Bu kişilikler, insanlarda kendilerini onlara emanet etme duygusu oluşturuyor. Sonrasında herşeyinizi kendi bildiklerine göre sürüklemek ve biçimlemek istiyorlar.
İyidir, kötüdür, onu ayrıca tartışmak gerekir. Bu aşamada, sadece bir gözlememizi iletelim istedik.
Kritik kavşak görüntüye giriyor
Ülke siyasetinde o kritik kavşağa süratle yaklaşıyoruz.
Hala, ne olup biteceği, nasıl çözümleneceği hususunda kimsenin net bir fikri yok.

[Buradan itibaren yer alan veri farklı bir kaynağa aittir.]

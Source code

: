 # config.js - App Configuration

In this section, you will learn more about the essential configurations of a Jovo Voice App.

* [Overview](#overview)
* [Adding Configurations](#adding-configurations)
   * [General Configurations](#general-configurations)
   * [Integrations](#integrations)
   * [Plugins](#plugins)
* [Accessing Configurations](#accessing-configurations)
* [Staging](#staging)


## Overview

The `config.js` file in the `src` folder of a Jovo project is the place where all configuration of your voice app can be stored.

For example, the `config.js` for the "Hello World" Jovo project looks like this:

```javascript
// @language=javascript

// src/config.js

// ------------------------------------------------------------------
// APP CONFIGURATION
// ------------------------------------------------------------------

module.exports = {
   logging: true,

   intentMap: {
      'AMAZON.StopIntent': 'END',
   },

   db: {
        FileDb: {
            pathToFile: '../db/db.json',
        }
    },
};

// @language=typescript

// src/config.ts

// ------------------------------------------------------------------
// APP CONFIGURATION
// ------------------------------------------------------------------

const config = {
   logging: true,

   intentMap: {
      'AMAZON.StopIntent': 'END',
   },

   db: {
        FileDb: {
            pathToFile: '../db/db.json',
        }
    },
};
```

Ağustos 2014’de, cumhurbaşkanlığı seçimi var.
Sorular şu:
-Cumhurbaşkanı devam etmek istiyor mu?
-Eğer istiyorsa Başbakan buna nasıl bakıyor?
-Başbakan Köşk’e kendisi mi çıkmak istiyor?
-Kendisi çıkarsa Abdullah Gül ne olacak?
-Cumhurbaşkanı siyasete devam etmek istiyor mu?
-İstiyorsa AK Parti’nin başına geçmesi mümkün mü? Başbakan buna nasıl bakar?
-Bu yetkilerle Köşk’e çıkmak sıcak siyasetten izole olmak mıdır?
-Başbakan bunu ister mi?
-Başbakan Köşk’e çıkarsa, yerine gelen onunla ne kadar uyumlu olur?
-Genel seçimlerden sonra Abdullah Gül başbakan olursa, bu uyum çok mümkün müdür?
-Abdullah Gül, Köşk’e çıkamaz ve AK Parti’nin başına geçemezse tavrı ne olur?
-Yeni bir siyasi oluşum çıkar mı?
-Kardeşlik hukuku bu çetrefili çözmeye yeter mi?
-Padişahlar neden iktidar için çocuklarını bile katletmiştir?
Soruları uzatmak mümkün.
Süre azalıyor, tüm Türkiye gelişmeleri heyecanla izliyor.
Bir kongreydi geldi geçti
İzmir İktisat Kongresi’ni yoğun bir programla eda ettik.
Çok sayıda panelle, pek çok konu enine boyuna tartışıldı.
Esasında, bizler İzmir İktisat Kongresi’nden, tarihi çağrışımın da etkisiyle daha fazla bir şeyler bekliyoruz.
Ancak hükümetin açıklamış olduğu orta vadeli programlarıyla zaten, gelecekte neyi nasıl yapacağımız belli.
Dolayısıyla o cephelerde fazla söylenecek bir şey yoktu.
Kongrede İzmir’in fazla dahli olduğunu söylemek zor.
Daha ziyade, inisiyatifi Kalkınma Bakanlığı üstlendi ve İzmir STK’ları ve diğer yerel birimleri işine karıştırmadan organizasyonu aldı, götürdü.
Ancak bu defa “Kuru ve heyecansız” bir kongre havası oluştu.
Cumhurbaşkanı ve Başbakan’ın konuşmaları bir görevin ifası mahiyetindeydi.
Halbuki, biz İzmir’liler bu kongre için geçmişte pek çok toplantı yapmış, sivil toplum kuruluşları ve Başkanlar Kurulu olarak, kongreyi bir “Davos” etkinliğinde hayal etmiştik.
Neticede kongre yine de güzeldi ve fakat fazla “Devlet” koktuğu için, umulan tatmin sağlanmamış oldu.